Data records -
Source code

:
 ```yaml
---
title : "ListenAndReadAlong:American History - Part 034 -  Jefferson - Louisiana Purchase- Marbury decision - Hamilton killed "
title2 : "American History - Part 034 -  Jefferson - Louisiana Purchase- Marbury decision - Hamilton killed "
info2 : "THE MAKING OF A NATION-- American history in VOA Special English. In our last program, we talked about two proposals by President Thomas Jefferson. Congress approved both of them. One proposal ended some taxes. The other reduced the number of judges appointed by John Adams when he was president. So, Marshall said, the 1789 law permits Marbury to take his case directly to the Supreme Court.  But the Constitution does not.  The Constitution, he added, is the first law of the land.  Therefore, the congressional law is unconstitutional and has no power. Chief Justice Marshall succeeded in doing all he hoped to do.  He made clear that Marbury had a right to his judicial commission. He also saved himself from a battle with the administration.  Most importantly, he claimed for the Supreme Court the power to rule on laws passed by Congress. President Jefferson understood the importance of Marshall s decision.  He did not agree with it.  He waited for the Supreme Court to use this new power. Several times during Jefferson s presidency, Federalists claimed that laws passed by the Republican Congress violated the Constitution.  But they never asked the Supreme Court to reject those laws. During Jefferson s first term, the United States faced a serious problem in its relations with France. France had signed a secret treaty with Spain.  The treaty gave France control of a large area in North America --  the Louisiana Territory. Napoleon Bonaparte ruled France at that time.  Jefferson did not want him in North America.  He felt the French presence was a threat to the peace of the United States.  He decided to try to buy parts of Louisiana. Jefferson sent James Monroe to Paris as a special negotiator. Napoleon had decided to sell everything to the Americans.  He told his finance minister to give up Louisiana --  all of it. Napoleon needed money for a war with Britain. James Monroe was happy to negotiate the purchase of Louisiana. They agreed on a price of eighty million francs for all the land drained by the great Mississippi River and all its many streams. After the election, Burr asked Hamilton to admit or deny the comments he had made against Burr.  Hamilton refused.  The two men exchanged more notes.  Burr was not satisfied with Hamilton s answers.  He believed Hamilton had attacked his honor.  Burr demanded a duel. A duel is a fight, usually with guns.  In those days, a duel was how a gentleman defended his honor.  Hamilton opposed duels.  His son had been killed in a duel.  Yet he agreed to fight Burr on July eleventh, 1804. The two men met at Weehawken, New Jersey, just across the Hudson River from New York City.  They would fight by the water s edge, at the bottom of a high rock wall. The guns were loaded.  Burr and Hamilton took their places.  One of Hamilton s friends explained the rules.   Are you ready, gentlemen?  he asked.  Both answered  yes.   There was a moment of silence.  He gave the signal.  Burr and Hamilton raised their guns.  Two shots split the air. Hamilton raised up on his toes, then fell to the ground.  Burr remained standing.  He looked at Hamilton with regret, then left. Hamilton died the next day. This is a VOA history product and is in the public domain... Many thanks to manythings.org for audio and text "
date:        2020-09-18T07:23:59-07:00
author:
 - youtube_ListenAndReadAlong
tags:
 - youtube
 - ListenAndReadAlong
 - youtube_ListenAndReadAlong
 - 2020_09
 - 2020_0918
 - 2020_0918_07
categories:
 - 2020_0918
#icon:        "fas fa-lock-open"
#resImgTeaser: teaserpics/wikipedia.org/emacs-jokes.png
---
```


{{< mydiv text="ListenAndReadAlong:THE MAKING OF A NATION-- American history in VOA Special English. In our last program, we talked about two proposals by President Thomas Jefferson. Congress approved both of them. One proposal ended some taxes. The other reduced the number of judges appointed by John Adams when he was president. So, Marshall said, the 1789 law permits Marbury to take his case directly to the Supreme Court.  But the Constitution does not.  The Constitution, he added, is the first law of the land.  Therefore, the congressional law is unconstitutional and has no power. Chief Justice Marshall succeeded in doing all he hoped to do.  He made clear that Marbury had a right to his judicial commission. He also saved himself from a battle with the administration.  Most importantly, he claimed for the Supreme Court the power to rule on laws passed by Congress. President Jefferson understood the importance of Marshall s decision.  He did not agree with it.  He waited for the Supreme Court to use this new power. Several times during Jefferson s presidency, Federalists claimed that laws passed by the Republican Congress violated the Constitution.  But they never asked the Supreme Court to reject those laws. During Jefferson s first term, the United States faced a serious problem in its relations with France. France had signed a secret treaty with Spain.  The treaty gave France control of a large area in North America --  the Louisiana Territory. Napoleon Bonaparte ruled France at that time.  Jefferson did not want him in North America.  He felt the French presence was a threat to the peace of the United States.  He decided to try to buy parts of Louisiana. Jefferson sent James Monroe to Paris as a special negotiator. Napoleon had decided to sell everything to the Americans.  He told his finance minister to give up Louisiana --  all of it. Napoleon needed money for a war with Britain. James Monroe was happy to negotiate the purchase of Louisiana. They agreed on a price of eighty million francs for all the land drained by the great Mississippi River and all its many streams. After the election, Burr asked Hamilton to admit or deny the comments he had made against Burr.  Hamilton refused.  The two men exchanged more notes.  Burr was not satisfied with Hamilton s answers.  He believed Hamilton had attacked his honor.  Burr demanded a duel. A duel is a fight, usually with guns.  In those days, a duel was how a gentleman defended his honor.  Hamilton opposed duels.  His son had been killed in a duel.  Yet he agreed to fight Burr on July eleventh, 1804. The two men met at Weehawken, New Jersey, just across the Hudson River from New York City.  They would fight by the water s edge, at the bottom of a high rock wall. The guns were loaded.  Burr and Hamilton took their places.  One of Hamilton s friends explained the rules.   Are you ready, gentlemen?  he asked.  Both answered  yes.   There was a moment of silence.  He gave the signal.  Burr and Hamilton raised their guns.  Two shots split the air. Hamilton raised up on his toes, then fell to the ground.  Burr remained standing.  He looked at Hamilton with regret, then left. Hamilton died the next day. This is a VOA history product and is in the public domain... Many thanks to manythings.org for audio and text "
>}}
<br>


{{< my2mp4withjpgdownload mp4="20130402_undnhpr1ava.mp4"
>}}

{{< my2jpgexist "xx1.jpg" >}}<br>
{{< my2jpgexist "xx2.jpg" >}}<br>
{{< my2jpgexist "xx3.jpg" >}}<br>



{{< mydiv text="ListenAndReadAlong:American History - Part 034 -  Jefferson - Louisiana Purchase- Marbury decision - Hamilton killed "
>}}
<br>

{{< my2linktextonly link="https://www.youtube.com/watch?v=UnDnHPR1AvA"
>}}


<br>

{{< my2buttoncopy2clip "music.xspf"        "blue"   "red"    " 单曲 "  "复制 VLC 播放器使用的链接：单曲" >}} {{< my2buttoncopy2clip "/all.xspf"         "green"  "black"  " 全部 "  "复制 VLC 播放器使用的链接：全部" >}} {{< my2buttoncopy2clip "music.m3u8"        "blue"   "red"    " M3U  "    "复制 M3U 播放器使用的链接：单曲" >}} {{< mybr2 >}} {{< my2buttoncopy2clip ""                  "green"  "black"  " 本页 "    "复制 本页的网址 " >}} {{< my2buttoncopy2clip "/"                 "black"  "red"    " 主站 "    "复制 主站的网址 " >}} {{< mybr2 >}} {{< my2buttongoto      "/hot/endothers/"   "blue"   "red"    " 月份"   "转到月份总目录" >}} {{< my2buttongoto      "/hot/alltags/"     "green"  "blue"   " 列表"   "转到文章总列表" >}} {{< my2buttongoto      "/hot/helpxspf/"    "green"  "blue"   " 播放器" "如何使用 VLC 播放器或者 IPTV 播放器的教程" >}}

Work request - The data must be duplicated exactly, with nothing left out.

Expected output -
Source code

:
 ```yaml
---
title : "ListenAndReadAlong:American History - Part 034 -  Jefferson - Louisiana Purchase- Marbury decision - Hamilton killed "
title2 : "American History - Part 034 -  Jefferson - Louisiana Purchase- Marbury decision - Hamilton killed "
info2 : "THE MAKING OF A NATION-- American history in VOA Special English. In our last program, we talked about two proposals by President Thomas Jefferson. Congress approved both of them. One proposal ended some taxes. The other reduced the number of judges appointed by John Adams when he was president. So, Marshall said, the 1789 law permits Marbury to take his case directly to the Supreme Court.  But the Constitution does not.  The Constitution, he added, is the first law of the land.  Therefore, the congressional law is unconstitutional and has no power. Chief Justice Marshall succeeded in doing all he hoped to do.  He made clear that Marbury had a right to his judicial commission. He also saved himself from a battle with the administration.  Most importantly, he claimed for the Supreme Court the power to rule on laws passed by Congress. President Jefferson understood the importance of Marshall s decision.  He did not agree with it.  He waited for the Supreme Court to use this new power. Several times during Jefferson s presidency, Federalists claimed that laws passed by the Republican Congress violated the Constitution.  But they never asked the Supreme Court to reject those laws. During Jefferson s first term, the United States faced a serious problem in its relations with France. France had signed a secret treaty with Spain.  The treaty gave France control of a large area in North America --  the Louisiana Territory. Napoleon Bonaparte ruled France at that time.  Jefferson did not want him in North America.  He felt the French presence was a threat to the peace of the United States.  He decided to try to buy parts of Louisiana. Jefferson sent James Monroe to Paris as a special negotiator. Napoleon had decided to sell everything to the Americans.  He told his finance minister to give up Louisiana --  all of it. Napoleon needed money for a war with Britain. James Monroe was happy to negotiate the purchase of Louisiana. They agreed on a price of eighty million francs for all the land drained by the great Mississippi River and all its many streams. After the election, Burr asked Hamilton to admit or deny the comments he had made against Burr.  Hamilton refused.  The two men exchanged more notes.  Burr was not satisfied with Hamilton s answers.  He believed Hamilton had attacked his honor.  Burr demanded a duel. A duel is a fight, usually with guns.  In those days, a duel was how a gentleman defended his honor.  Hamilton opposed duels.  His son had been killed in a duel.  Yet he agreed to fight Burr on July eleventh, 1804. The two men met at Weehawken, New Jersey, just across the Hudson River from New York City.  They would fight by the water s edge, at the bottom of a high rock wall. The guns were loaded.  Burr and Hamilton took their places.  One of Hamilton s friends explained the rules.   Are you ready, gentlemen?  he asked.  Both answered  yes.   There was a moment of silence.  He gave the signal.  Burr and Hamilton raised their guns.  Two shots split the air. Hamilton raised up on his toes, then fell to the ground.  Burr remained standing.  He looked at Hamilton with regret, then left. Hamilton died the next day. This is a VOA history product and is in the public domain... Many thanks to manythings.org for audio and text "
date:        2020-09-18T07:23:59-07:00
author:
 - youtube_ListenAndReadAlong
tags:
 - youtube
 - ListenAndReadAlong
 - youtube_ListenAndReadAlong
 - 2020_09
 - 2020_0918
 - 2020_0918_07
categories:
 - 2020_0918
#icon:        "fas fa-lock-open"
#resImgTeaser: teaserpics/wikipedia.org/emacs-jokes.png
---
```


{{< mydiv text="ListenAndReadAlong:THE MAKING OF A NATION-- American history in VOA Special English. In our last program, we talked about two proposals by President Thomas Jefferson. Congress approved both of them. One proposal ended some taxes. The other reduced the number of judges appointed by John Adams when he was president. So, Marshall said, the 1789 law permits Marbury to take his case directly to the Supreme Court.  But the Constitution does not.  The Constitution, he added, is the first law of the land.  Therefore, the congressional law is unconstitutional and has no power. Chief Justice Marshall succeeded in doing all he hoped to do.  He made clear that Marbury had a right to his judicial commission. He also saved himself from a battle with the administration.  Most importantly, he claimed for the Supreme Court the power to rule on laws passed by Congress. President Jefferson understood the importance of Marshall s decision.  He did not agree with it.  He waited for the Supreme Court to use this new power. Several times during Jefferson s presidency, Federalists claimed that laws passed by the Republican Congress violated the Constitution.  But they never asked the Supreme Court to reject those laws. During Jefferson s first term, the United States faced a serious problem in its relations with France. France had signed a secret treaty with Spain.  The treaty gave France control of a large area in North America --  the Louisiana Territory. Napoleon Bonaparte ruled France at that time.  Jefferson did not want him in North America.  He felt the French presence was a threat to the peace of the United States.  He decided to try to buy parts of Louisiana. Jefferson sent James Monroe to Paris as a special negotiator. Napoleon had decided to sell everything to the Americans.  He told his finance minister to give up Louisiana --  all of it. Napoleon needed money for a war with Britain. James Monroe was happy to negotiate the purchase of Louisiana. They agreed on a price of eighty million francs for all the land drained by the great Mississippi River and all its many streams. After the election, Burr asked Hamilton to admit or deny the comments he had made against Burr.  Hamilton refused.  The two men exchanged more notes.  Burr was not satisfied with Hamilton s answers.  He believed Hamilton had attacked his honor.  Burr demanded a duel. A duel is a fight, usually with guns.  In those days, a duel was how a gentleman defended his honor.  Hamilton opposed duels.  His son had been killed in a duel.  Yet he agreed to fight Burr on July eleventh, 1804. The two men met at Weehawken, New Jersey, just across the Hudson River from New York City.  They would fight by the water s edge, at the bottom of a high rock wall. The guns were loaded.  Burr and Hamilton took their places.  One of Hamilton s friends explained the rules.   Are you ready, gentlemen?  he asked.  Both answered  yes.   There was a moment of silence.  He gave the signal.  Burr and Hamilton raised their guns.  Two shots split the air. Hamilton raised up on his toes, then fell to the ground.  Burr remained standing.  He looked at Hamilton with regret, then left. Hamilton died the next day. This is a VOA history product and is in the public domain... Many thanks to manythings.org for audio and text "
>}}
<br>


{{< my2mp4withjpgdownload mp4="20130402_undnhpr1ava.mp4"
>}}

{{< my2jpgexist "xx1.jpg" >}}<br>
{{< my2jpgexist "xx2.jpg" >}}<br>
{{< my2jpgexist "xx3.jpg" >}}<br>



{{< mydiv text="ListenAndReadAlong:American History - Part 034 -  Jefferson - Louisiana Purchase- Marbury decision - Hamilton killed "
>}}
<br>

{{< my2linktextonly link="https://www.youtube.com/watch?v=UnDnHPR1AvA"
>}}


<br>

{{< my2buttoncopy2clip "music.xspf"        "blue"   "red"    " 单曲 "  "复制 VLC 播放器使用的链接：单曲" >}} {{< my2buttoncopy2clip "/all.xspf"         "green"  "black"  " 全部 "  "复制 VLC 播放器使用的链接：全部" >}} {{< my2buttoncopy2clip "music.m3u8"        "blue"   "red"    " M3U  "    "复制 M3U 播放器使用的链接：单曲" >}} {{< mybr2 >}} {{< my2buttoncopy2clip ""                  "green"  "black"  " 本页 "    "复制 本页的网址 " >}} {{< my2buttoncopy2clip "/"                 "black"  "red"    " 主站 "    "复制 主站的网址 " >}} {{< mybr2 >}} {{< my2buttongoto      "/hot/endothers/"   "blue"   "red"    " 月份"   "转到月份总目录" >}} {{< my2buttongoto      "/hot/alltags/"     "green"  "blue"   " 列表"   "转到文章总列表" >}} {{< my2buttongoto      "/hot/helpxspf/"    "green"  "blue"   " 播放器" "如何使用 VLC 播放器或者 IPTV 播放器的教程" >}}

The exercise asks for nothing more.